Вы надеетесь как-то изменить мир когда пишете?
Что тут сказать — конечно, хорошо было бы, если бы люди способны были менять свое отношение друг к другу. Да. Мне лично было бы приятно, если бы они начали по-другому относиться ко мне. Но опять-таки, в мире постиудейско-христианском — правда, нельзя сказать, что все это позади: у нас по-прежнему бывают всплески религии, — как бы то ни было, сегодня очень трудно заставить людей задаться хоть какими-либо моральными вопросами. Понимаете, такие писатели, как Свифт или даже Гоголь, знали, во что верят их читатели, могли обращаться к ним напрямую. Сегодня ты как сатирик не знаешь, что по мнению твоих читателей хорошо, а что плохо. Мы живем в эпоху морального релятивизма — и это, я считаю, правильно, мораль, я считаю, вещь релятивистская. Что хорошо, что плохо — зависит от общества, от периода. В общем, моя сатира нацелена на то, чтобы заставить людей задуматься над этими вопросами. Я не говорю: это хорошо, а это плохо; я говорю: было бы неплохо, если б вы немного сильнее, чем сейчас, задумались о том, что хорошо, а что плохо. Вот, по-моему, и все.

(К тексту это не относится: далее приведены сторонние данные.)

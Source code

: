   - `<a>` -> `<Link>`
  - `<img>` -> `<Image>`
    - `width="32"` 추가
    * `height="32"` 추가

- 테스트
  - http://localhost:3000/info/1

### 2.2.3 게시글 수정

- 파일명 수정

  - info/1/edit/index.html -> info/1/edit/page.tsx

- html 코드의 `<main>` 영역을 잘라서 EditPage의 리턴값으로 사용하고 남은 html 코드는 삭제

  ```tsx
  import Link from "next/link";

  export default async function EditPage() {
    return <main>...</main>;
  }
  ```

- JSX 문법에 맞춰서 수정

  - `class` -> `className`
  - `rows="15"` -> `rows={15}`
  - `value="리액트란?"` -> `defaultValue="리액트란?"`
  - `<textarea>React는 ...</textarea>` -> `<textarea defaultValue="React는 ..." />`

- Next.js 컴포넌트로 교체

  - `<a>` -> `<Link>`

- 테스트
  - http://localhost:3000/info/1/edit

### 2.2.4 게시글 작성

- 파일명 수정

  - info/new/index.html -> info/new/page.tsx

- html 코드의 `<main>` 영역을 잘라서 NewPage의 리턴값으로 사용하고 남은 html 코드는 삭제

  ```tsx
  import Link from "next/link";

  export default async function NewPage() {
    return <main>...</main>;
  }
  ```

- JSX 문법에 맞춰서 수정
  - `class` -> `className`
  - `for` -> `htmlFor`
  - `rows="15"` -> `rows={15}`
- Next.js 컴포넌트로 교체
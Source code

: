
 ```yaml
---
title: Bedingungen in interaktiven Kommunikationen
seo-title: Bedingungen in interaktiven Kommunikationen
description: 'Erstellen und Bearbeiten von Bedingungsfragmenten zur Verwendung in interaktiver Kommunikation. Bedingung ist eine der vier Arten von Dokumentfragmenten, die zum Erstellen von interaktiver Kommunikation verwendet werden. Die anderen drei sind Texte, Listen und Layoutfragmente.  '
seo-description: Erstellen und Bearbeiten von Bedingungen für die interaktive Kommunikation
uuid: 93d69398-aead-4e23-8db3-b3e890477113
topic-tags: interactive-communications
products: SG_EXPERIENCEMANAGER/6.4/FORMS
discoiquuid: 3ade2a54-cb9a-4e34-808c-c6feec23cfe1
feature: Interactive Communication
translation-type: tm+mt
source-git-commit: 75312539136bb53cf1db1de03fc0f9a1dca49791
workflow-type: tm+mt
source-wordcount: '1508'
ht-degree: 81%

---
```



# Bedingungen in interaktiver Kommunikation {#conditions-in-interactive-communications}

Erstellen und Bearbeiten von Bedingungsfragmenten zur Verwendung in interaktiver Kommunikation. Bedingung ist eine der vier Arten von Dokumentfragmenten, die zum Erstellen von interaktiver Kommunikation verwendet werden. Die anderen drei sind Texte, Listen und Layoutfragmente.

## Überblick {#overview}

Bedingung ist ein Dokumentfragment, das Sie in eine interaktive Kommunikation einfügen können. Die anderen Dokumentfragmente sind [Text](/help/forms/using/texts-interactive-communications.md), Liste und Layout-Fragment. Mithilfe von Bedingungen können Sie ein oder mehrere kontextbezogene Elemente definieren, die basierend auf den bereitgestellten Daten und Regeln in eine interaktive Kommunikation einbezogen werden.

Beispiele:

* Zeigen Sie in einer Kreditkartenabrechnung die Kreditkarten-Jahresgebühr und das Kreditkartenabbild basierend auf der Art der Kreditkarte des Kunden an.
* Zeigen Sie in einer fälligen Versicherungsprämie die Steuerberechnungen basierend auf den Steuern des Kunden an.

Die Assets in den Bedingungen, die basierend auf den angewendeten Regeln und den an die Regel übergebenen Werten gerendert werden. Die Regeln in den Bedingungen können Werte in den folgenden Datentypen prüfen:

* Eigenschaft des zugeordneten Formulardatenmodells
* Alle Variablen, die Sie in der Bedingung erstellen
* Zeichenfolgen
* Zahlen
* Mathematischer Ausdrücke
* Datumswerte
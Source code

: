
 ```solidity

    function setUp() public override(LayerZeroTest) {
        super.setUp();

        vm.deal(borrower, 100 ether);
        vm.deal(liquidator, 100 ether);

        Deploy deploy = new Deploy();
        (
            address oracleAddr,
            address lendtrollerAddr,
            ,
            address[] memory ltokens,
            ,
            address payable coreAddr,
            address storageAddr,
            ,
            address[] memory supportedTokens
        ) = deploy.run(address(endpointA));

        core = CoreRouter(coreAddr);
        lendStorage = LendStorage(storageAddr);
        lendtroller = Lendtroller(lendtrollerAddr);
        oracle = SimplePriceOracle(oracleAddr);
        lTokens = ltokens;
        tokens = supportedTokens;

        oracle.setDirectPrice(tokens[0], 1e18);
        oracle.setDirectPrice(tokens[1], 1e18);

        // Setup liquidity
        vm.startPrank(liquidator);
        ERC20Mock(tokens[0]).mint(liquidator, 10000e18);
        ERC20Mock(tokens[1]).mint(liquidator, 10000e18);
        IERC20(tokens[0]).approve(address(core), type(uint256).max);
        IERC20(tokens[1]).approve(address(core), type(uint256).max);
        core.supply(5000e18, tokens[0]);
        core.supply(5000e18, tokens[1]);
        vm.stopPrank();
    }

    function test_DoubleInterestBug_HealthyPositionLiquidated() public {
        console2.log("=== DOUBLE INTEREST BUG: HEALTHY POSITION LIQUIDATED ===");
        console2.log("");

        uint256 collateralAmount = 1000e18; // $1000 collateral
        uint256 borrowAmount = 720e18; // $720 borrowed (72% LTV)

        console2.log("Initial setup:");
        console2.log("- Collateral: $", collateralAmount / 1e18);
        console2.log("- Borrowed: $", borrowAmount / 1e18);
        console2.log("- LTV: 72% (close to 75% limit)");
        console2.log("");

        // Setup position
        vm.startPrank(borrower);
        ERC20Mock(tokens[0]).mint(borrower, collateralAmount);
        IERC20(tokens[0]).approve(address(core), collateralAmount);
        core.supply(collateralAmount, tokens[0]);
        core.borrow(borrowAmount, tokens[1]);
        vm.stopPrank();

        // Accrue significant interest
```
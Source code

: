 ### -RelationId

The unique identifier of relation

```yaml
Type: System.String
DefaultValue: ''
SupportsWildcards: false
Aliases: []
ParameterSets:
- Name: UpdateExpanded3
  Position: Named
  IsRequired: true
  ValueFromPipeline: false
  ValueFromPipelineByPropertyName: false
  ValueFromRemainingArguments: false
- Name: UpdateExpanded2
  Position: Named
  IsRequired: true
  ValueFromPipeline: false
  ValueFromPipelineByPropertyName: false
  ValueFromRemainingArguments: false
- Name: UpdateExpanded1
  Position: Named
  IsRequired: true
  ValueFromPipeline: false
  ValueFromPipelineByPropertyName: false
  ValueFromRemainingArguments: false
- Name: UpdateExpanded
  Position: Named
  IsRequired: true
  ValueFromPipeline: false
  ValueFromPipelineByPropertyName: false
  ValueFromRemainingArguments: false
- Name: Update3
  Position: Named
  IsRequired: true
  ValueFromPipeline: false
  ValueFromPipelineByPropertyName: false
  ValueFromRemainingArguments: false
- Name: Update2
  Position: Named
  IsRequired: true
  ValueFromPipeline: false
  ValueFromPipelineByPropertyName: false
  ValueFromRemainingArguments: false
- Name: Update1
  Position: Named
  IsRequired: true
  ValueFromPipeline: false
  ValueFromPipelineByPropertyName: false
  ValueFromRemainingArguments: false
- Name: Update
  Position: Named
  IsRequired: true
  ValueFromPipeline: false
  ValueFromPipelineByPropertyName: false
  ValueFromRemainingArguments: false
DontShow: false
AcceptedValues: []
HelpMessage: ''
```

И принимаете довольно серьезные меры, чтобы заставить думать.
По-моему, эти меры не такие уж суровые. Я считаю, в моей прозе вообще нет ничего сурового — это у всех остальных она невыносимо искусственная, вялая, избитая. Мне кажется, я пишу нормальную прозу. А вот остальные писатели изображают мир так, что я его не узнаю — это не тот мир в котором живу я. Это — мир мещан, целиком погруженных в собственные сексуальные интрижки, в карьерные игры и прочее дерьмо в том же роде. Что тут интересного? Что тут важного — по сравнению с реальностью? Со смертью, со злом, с войной, со страданием, с душевными болезнями? Мне кажется, многие книги зациклены на мещанских переживаниях — что называется, обычные мещанские книги, в основном они пишутся мещанами для мещан, людьми, читающими слишком много романов, для других людей, читающих слишком много романов, так что получается замкнутый круг условностей. Главная задача подобной литературы — поддерживать впечатление внешней нормальности, и это тоже можно понять. У этих книг есть свое место, поэтому многие так целеустремленно их читают — хотят убедиться, что не сошли с ума. Поэтому читают о людях, способных самостоятельно распоряжаться собой, о людях, которые выглядят свободными, о людях, у которых есть выбор. Ведь у большинства-то выбора нет. У большинства нет реальной возможности самостоятельно распоряжаться собой. Все это — самообман, сплошной самообман. Но в романах все всегда по-другому. Потому что это успокаивает, такое чтение помогает людям почувствовать себя здоровыми, нормальными. Так что дело не во мне — я считаю, моя проза отнюдь не суровая.